The Burleigh Heads brand has held the "Australia's best-selling e-bike" position since 2019 by its own count. Fat tyres, a heavy frame, the legal 250W output for road use, and the only specifically Australian dealer network on this list. It looks like a bigger purchase than it is, has the Aussie-built credibility, and the price-to-spec ratio is the strongest argument in the category.

2. Aventon Aventure 3, $2,999

Aventon crashed the sub-$3K tier with a fat-tyre bike that does not feel sub-$3K. Solid hub-drive motor, big battery, frame that looks like it costs $4,500. People walk into a shop with $3,000, want fat tyres, and walk out with this.

3. Lekker Jordaan Urban, from $2,099

Amsterdam brand finally cracking Sydney and Melbourne. Step-through frame, mid-mounted battery, quiet rear hub, the kind of upright ride that converts non-cyclists into cyclists. Lekker has been opening physical Australian retail through 2025 and 2026, which matters more than spec sheets for first-time buyers.

4. Polygon Siskiu T7E, $5,299

Dealer-favourite value full-suspension e-MTB. Comparable specs from Specialized or Trek are several thousand dollars more for a bike that rides 90 percent the same. Flow Mountain Bike consistently rates it as the best-value full-suspension e-MTB sold in Australia. Not the lightest, not the prettiest, none of which matters once you are riding.

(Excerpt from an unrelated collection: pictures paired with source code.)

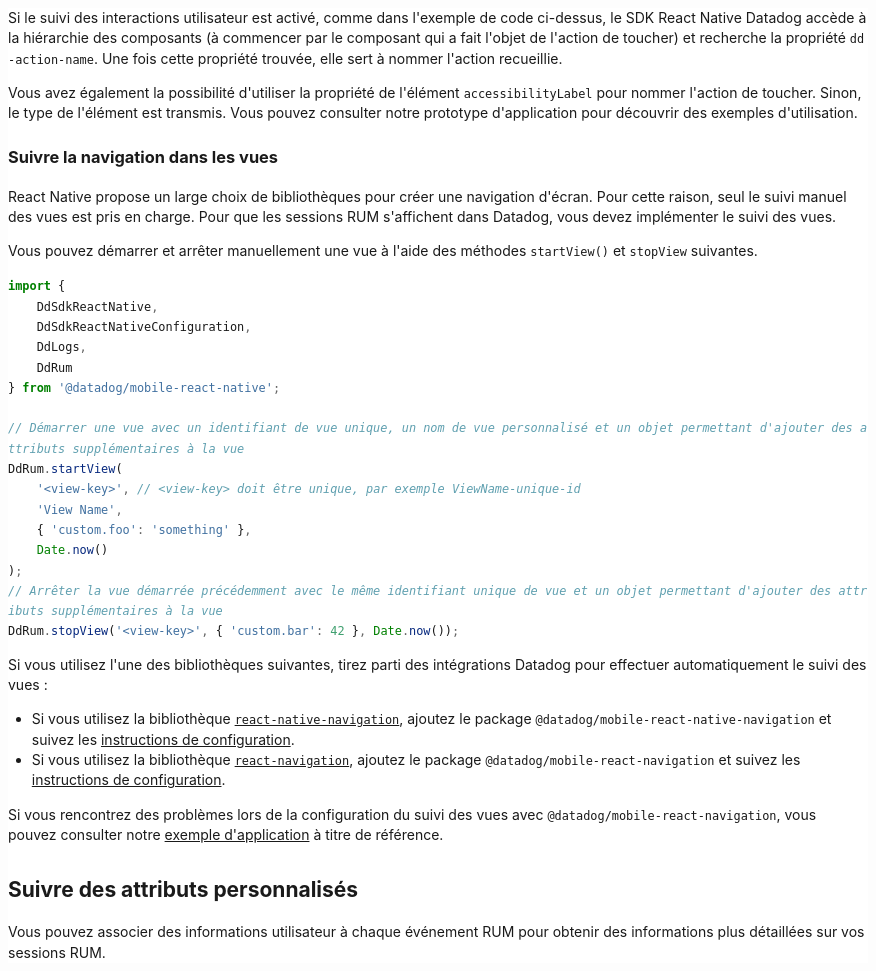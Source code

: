 Si le suivi des interactions utilisateur est activé, comme dans l'exemple de code ci-dessus, le SDK React Native Datadog accède à la hiérarchie des composants (à commencer par le composant qui a fait l'objet de l'action de toucher) et recherche la propriété `dd-action-name`. Une fois cette propriété trouvée, elle sert à nommer l'action recueillie.

Vous avez également la possibilité d'utiliser la propriété de l'élément `accessibilityLabel` pour nommer l'action de toucher. Sinon, le type de l'élément est transmis. Vous pouvez consulter notre prototype d'application pour découvrir des exemples d'utilisation.

### Suivre la navigation dans les vues

React Native propose un large choix de bibliothèques pour créer une navigation d'écran. Pour cette raison, seul le suivi manuel des vues est pris en charge. Pour que les sessions RUM s'affichent dans Datadog, vous devez implémenter le suivi des vues.

Vous pouvez démarrer et arrêter manuellement une vue à l'aide des méthodes `startView()` et `stopView` suivantes.

```js
import {
    DdSdkReactNative,
    DdSdkReactNativeConfiguration,
    DdLogs,
    DdRum
} from '@datadog/mobile-react-native';

// Démarrer une vue avec un identifiant de vue unique, un nom de vue personnalisé et un objet permettant d'ajouter des attributs supplémentaires à la vue
DdRum.startView(
    '<view-key>', // <view-key> doit être unique, par exemple ViewName-unique-id
    'View Name',
    { 'custom.foo': 'something' },
    Date.now()
);
// Arrêter la vue démarrée précédemment avec le même identifiant unique de vue et un objet permettant d'ajouter des attributs supplémentaires à la vue
DdRum.stopView('<view-key>', { 'custom.bar': 42 }, Date.now());
```

Si vous utilisez l'une des bibliothèques suivantes, tirez parti des intégrations Datadog pour effectuer automatiquement le suivi des vues :

-   Si vous utilisez la bibliothèque [`react-native-navigation`][5], ajoutez le package `@datadog/mobile-react-native-navigation` et suivez les [instructions de configuration][6].
-   Si vous utilisez la bibliothèque [`react-navigation`][7], ajoutez le package `@datadog/mobile-react-navigation` et suivez les [instructions de configuration][8].

Si vous rencontrez des problèmes lors de la configuration du suivi des vues avec `@datadog/mobile-react-navigation`, vous pouvez consulter notre [exemple d'application][16] à titre de référence.

## Suivre des attributs personnalisés

Vous pouvez associer des informations utilisateur à chaque événement RUM pour obtenir des informations plus détaillées sur vos sessions RUM.


[1]: https://app.datadoghq.com/rum/application/create
[2]: https://raw.githubusercontent.com/DataDog/dd-sdk-reactnative/main/docs/image_reactnative.png
[3]: /fr/account_management/api-app-keys/#api-keys
[4]: /fr/account_management/api-app-keys/#client-tokens
[5]: https://github.com/wix/react-native-navigation
[6]: /fr/real_user_monitoring/reactnative/integrated_libraries/
[7]: https://github.com/react-navigation/react-navigation
[8]: /fr/real_user_monitoring/reactnative/integrated_libraries/
[9]: https://github.com/DataDog/dd-sdk-reactnative/blob/main/LICENSE
[10]: https://source.android.com/security/app-sandbox
[11]: https://support.apple.com/guide/security/security-of-runtime-process-sec15bfe098e/web
[12]: https://docs.expo.dev/
[13]: /fr/real_user_monitoring/reactnative/expo/
[14]: https://stackoverflow.com/questions/37388126/use-frameworks-for-only-some-pods-or-swift-pods/60914505#60914505
[15]: /fr/getting_started/tagging/#define-tags
[16]: https://github.com/DataDog/dd-sdk-reactnative-examples/tree/main/rum-react-navigation
[17]: https://reactnative.dev/docs/the-new-architecture/landing-page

5. Specialized Turbo Vado SL 2, from $5,500

The upgrade buyer's pick. Sub-15kg, the Specialized SL 1.2 motor, mid-drive that handles hills the way a hub-drive cannot. Buyers pay for the badge and get every Specialized dealer in the country supporting the warranty.

Cartell Assessment

Five bikes, four categories, one shared truth: the Australian buyer is not chasing the lightest carbon e-MTB or the rarest European brand. They are chasing the bike that fits their commute, their tracks, or their identity, and that they can get serviced down the road. AMPD Bros and Lekker win because the dealer is at the corner. Aventon and Specialized win because the spec or the badge is unbeatable in their tier. Polygon wins because the spreadsheet does not lie.

AU Outlook

All five are 250W-spec, which is the new national standard as of 1 March 2026. NSW buyers in particular need to ask for the certification paperwork in writing, because anything advertised as "unlockable to 500W" or "Class 3 capable" is now an offence under the Road Transport Amendment (Non-registrable Motor Vehicles) Bill 2026. The Australian market will continue to grow into 2027, but the brands with physical retail presence and proven AU support will keep gaining share over online-only operators.